Retype the records below exactly as given, but only from the first line through the line with "misure obbligatorie di", and without the pictures.

Source texts of formatted documents:
⁂

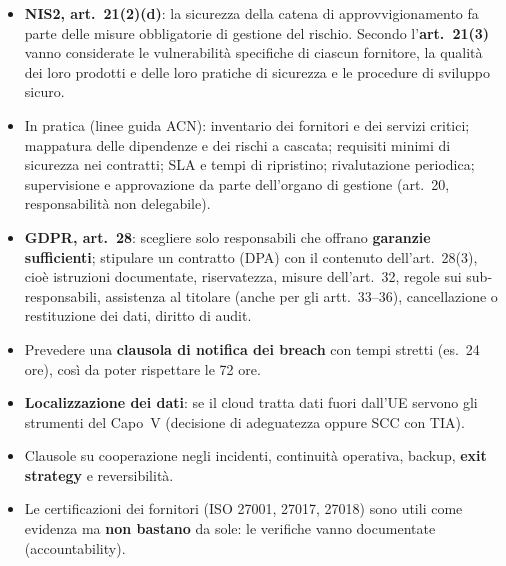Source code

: \begin{soluzione}
\begin{itemize}
  \item \textbf{NIS2, art.~21(2)(d)}: la sicurezza della catena di approvvigionamento fa parte delle
    misure obbligatorie di gestione del rischio. Secondo l'\textbf{art.~21(3)} vanno considerate le
    vulnerabilità specifiche di ciascun fornitore, la qualità dei loro prodotti e delle loro pratiche di
    sicurezza e le procedure di sviluppo sicuro.
  \item In pratica (linee guida ACN): inventario dei fornitori e dei servizi critici; mappatura delle
    dipendenze e dei rischi a cascata; requisiti minimi di sicurezza nei contratti; SLA e tempi di
    ripristino; rivalutazione periodica; supervisione e approvazione da parte dell'organo di gestione
    (art.~20, responsabilità non delegabile).
  \item \textbf{GDPR, art.~28}: scegliere solo responsabili che offrano \textbf{garanzie sufficienti};
    stipulare un contratto (DPA) con il contenuto dell'art.~28(3), cioè istruzioni documentate,
    riservatezza, misure dell'art.~32, regole sui sub-responsabili, assistenza al titolare (anche per
    gli artt.~33--36), cancellazione o restituzione dei dati, diritto di audit.
  \item Prevedere una \textbf{clausola di notifica dei breach} con tempi stretti (es.\ 24 ore), così da
    poter rispettare le 72 ore.
  \item \textbf{Localizzazione dei dati}: se il cloud tratta dati fuori dall'UE servono gli strumenti
    del Capo~V (decisione di adeguatezza oppure SCC con TIA).
  \item Clausole su cooperazione negli incidenti, continuità operativa, backup, \textbf{exit strategy}
    e reversibilità.
  \item Le certificazioni dei fornitori (ISO 27001, 27017, 27018) sono utili come evidenza ma
    \textbf{non bastano} da sole: le verifiche vanno documentate (accountability).
\end{itemize}
\end{soluzione}
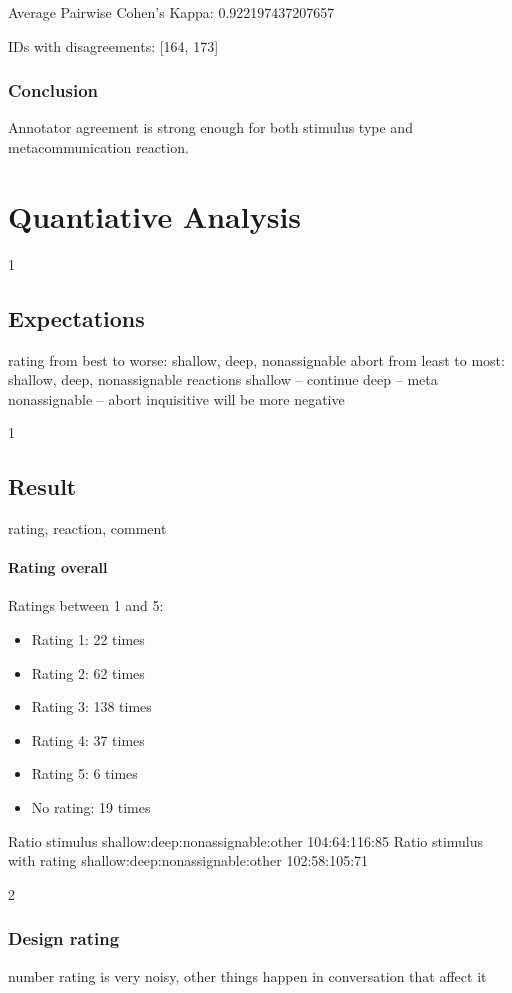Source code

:         Average Pairwise Cohen's Kappa: 0.922197437207657

        IDs with disagreements:
        [164, 173]

\subsubsection{Conclusion}
        Annotator agreement is strong enough for both stimulus type and metacommunication reaction.




\section{Quantiative Analysis}


1
\subsection{Expectations}
rating
from best to worse: shallow, deep, nonassignable
abort
from least to most: shallow, deep, nonassignable
reactions
shallow 	– continue
deep		– meta
nonassignable 	– abort
inquisitive will be more negative

1
\subsection{Result}

rating, reaction, comment

\paragraph{Rating overall}
Ratings between 1 and 5:

\begin{itemize}
\item Rating 1: 22 times
\item Rating 2: 62 times
\item Rating 3: 138 times
\item Rating 4: 37 times
\item Rating 5: 6 times
\item No rating: 19 times
\end{itemize}
Ratio stimulus shallow:deep:nonassignable:other 104:64:116:85
Ratio stimulus with rating shallow:deep:nonassignable:other 102:58:105:71

2
\subsubsection{Design rating}
number rating is very noisy, other things happen in conversation that affect it

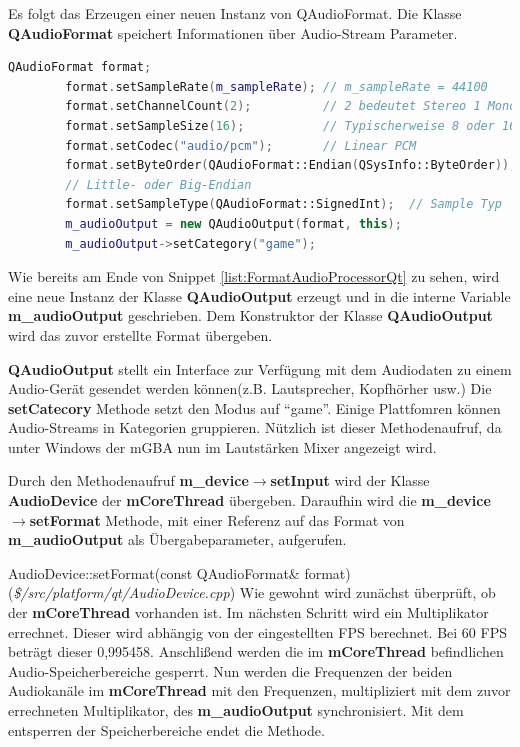 \documentclass[11pt,a4paper]{scrartcl}
\begin{document}
Es folgt das Erzeugen einer neuen Instanz von QAudioFormat. Die Klasse \textbf{QAudioFormat} speichert Informationen \"uber Audio-Stream Parameter.

\vspace{5mm}
\begin{lstlisting}[language=C++, caption={Ausschnitt aus AudioProcessorQt::start()}, label={list:FormatAudioProcessorQt}]
    QAudioFormat format;
		format.setSampleRate(m_sampleRate); // m_sampleRate = 44100
		format.setChannelCount(2);			// 2 bedeutet Stereo 1 Mono
		format.setSampleSize(16);			// Typischerweise 8 oder 16
		format.setCodec("audio/pcm");		// Linear PCM
		format.setByteOrder(QAudioFormat::Endian(QSysInfo::ByteOrder));
		// Little- oder Big-Endian
		format.setSampleType(QAudioFormat::SignedInt);	// Sample Typ
		m_audioOutput = new QAudioOutput(format, this);
		m_audioOutput->setCategory("game");
\end{lstlisting}
  
Wie bereits am Ende von Snippet \ref{list:FormatAudioProcessorQt} zu sehen, wird eine neue Instanz der Klasse \textbf{QAudioOutput} erzeugt und in die interne Variable \textbf{m\_audioOutput} geschrieben. 
Dem Konstruktor der Klasse \textbf{QAudioOutput} wird das zuvor erstellte Format \"ubergeben.

\textbf{QAudioOutput} stellt ein Interface zur Verf\"ugung mit dem Audiodaten zu einem Audio-Ger\"at
gesendet werden k\"onnen(z.B. Lautsprecher, Kopfh\"orher usw.) Die \textbf{setCatecory} Methode setzt den Modus auf \enquote{game}. Einige Plattfomren k\"onnen Audio-Streams in Kategorien gruppieren.
N\"utzlich ist dieser Methodenaufruf, da unter Windows der mGBA nun im Lautst\"arken Mixer angezeigt wird.

Durch den Methodenaufruf \textbf{m\_device$\rightarrow$setInput} wird der Klasse \textbf{AudioDevice} der \textbf{mCoreThread} \"ubergeben. Daraufhin wird die \textbf{m\_device$\rightarrow$setFormat} Methode, mit einer Referenz auf
das Format von \textbf{m\_audioOutput} als \"Ubergabeparameter, aufgerufen.

\newpage

\vspace{5mm}
\large AudioDevice::setFormat(const QAudioFormat\& format) \normalsize(\textit{\$/src/platform/qt/AudioDevice.cpp})
\vspace{2mm}\newline 
Wie gewohnt wird zun\"achst \"uberpr\"uft, ob der \textbf{mCoreThread} vorhanden ist. Im n\"achsten Schritt wird ein Multiplikator errechnet. Dieser wird abh\"angig von der eingestellten FPS berechnet. Bei 60 FPS betr\"agt dieser
0,995458. Anschli{\ss}end werden die im \textbf{mCoreThread} befindlichen Audio-Speicherbereiche gesperrt. Nun werden die Frequenzen der beiden Audiokan\"ale im \textbf{mCoreThread} mit den Frequenzen, multipliziert mit dem zuvor errechneten
Multiplikator, des \textbf{m\_audioOutput} synchronisiert. Mit dem entsperren der Speicherbereiche endet die Methode.
\end{document}
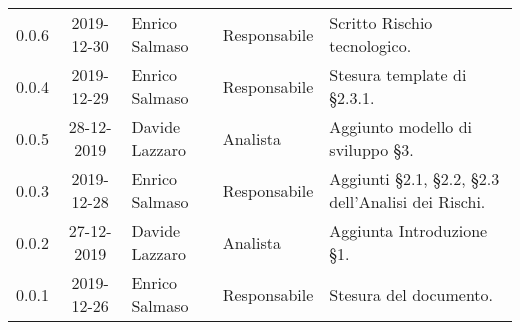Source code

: {\begin{longtable}{ c c  C{4cm}  C{3cm} C{4cm}}
0.0.6 & 2019-12-30 & Enrico Salmaso & Responsabile & Scritto Rischio tecnologico. \\
0.0.4 & 2019-12-29 & Enrico Salmaso & Responsabile & Stesura template di §2.3.1.\\
0.0.5 & 28-12-2019 & Davide Lazzaro & Analista & Aggiunto modello di sviluppo §3.\\
0.0.3 & 2019-12-28 & Enrico Salmaso & Responsabile & Aggiunti §2.1, §2.2, §2.3 dell'Analisi dei Rischi. \\
0.0.2 & 27-12-2019 & Davide Lazzaro & Analista & Aggiunta Introduzione §1. \\
0.0.1 & 2019-12-26 & Enrico Salmaso & Responsabile & Stesura del documento.  \\
		
\end{longtable}
}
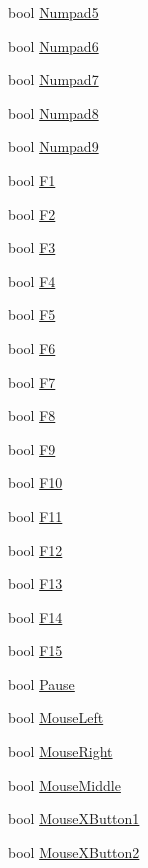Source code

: \begin{DoxyCompactItemize}
\item 
bool \hyperlink{class_update_data_aa01df166ad9278753ae8319c0ea0fae9}{Numpad5}
\item 
bool \hyperlink{class_update_data_a5e0c3e2d191f8740f6f4ef9c8f098916}{Numpad6}
\item 
bool \hyperlink{class_update_data_a602f866169c63ee593e4cc20238fe648}{Numpad7}
\item 
bool \hyperlink{class_update_data_abd545e967b8bb6d2e5fb2ab71677b739}{Numpad8}
\item 
bool \hyperlink{class_update_data_a6b38497b31a69eb643468af86fded6a6}{Numpad9}
\item 
bool \hyperlink{class_update_data_ad801ef2c755c48a0486d1cacff14cf4a}{F1}
\item 
bool \hyperlink{class_update_data_a5595eab7a9e19a7dc8bde85ddec68fea}{F2}
\item 
bool \hyperlink{class_update_data_a2c53432a2425a04591e47cf9a7489f95}{F3}
\item 
bool \hyperlink{class_update_data_a8fa9218520ceddd72a3398b1231ae36c}{F4}
\item 
bool \hyperlink{class_update_data_a5bb98b431ec5db1ab0aed84834323ffa}{F5}
\item 
bool \hyperlink{class_update_data_a8aa4780666e7a2609731b3eb89c243af}{F6}
\item 
bool \hyperlink{class_update_data_a0cbd6602d2f11669e66c57faec214997}{F7}
\item 
bool \hyperlink{class_update_data_a263926a077c495954d0de538ee30007e}{F8}
\item 
bool \hyperlink{class_update_data_a6fc136dffd9520bb9c08ab8cd7f661a2}{F9}
\item 
bool \hyperlink{class_update_data_a63f3685b2726687a8952c4d8c965430b}{F10}
\item 
bool \hyperlink{class_update_data_a881485d57e45ed8757859e8bda0ebe06}{F11}
\item 
bool \hyperlink{class_update_data_a33f361b0b1d584eea65aeba9992e7c8a}{F12}
\item 
bool \hyperlink{class_update_data_a696f3326aa76b2de2c60ed55a8cf8642}{F13}
\item 
bool \hyperlink{class_update_data_a5618e831603e64eb23d88ab75dcb7a20}{F14}
\item 
bool \hyperlink{class_update_data_ad6d7cba6eb77f26fb134042045fbe2ae}{F15}
\item 
bool \hyperlink{class_update_data_adcdb49d1228a4b10c524b5bca4456280}{Pause}
\item 
bool \hyperlink{class_update_data_a5ddf3b9b71362dcd95c2ff19757676e5}{Mouse\-Left}
\item 
bool \hyperlink{class_update_data_a41d911e68f0d2cc391ddd4a65524c2ec}{Mouse\-Right}
\item 
bool \hyperlink{class_update_data_a926da45e4985c73ff69d0e04714a7db3}{Mouse\-Middle}
\item 
bool \hyperlink{class_update_data_a59414c72026dee3258cf6ca0048f4ca7}{Mouse\-X\-Button1}
\item 
bool \hyperlink{class_update_data_a715d9ba330378084d0e88fcf84f819db}{Mouse\-X\-Button2}
\end{DoxyCompactItemize}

⁂

[Your solution]
Source code

: \begin{soluzione}
\begin{itemize}
  \item \textbf{NIS2, art.~21(2)(d)}: la sicurezza della catena di approvvigionamento fa parte delle
    misure obbligatorie di gestione del rischio. Secondo l'\textbf{art.~21(3)} vanno considerate le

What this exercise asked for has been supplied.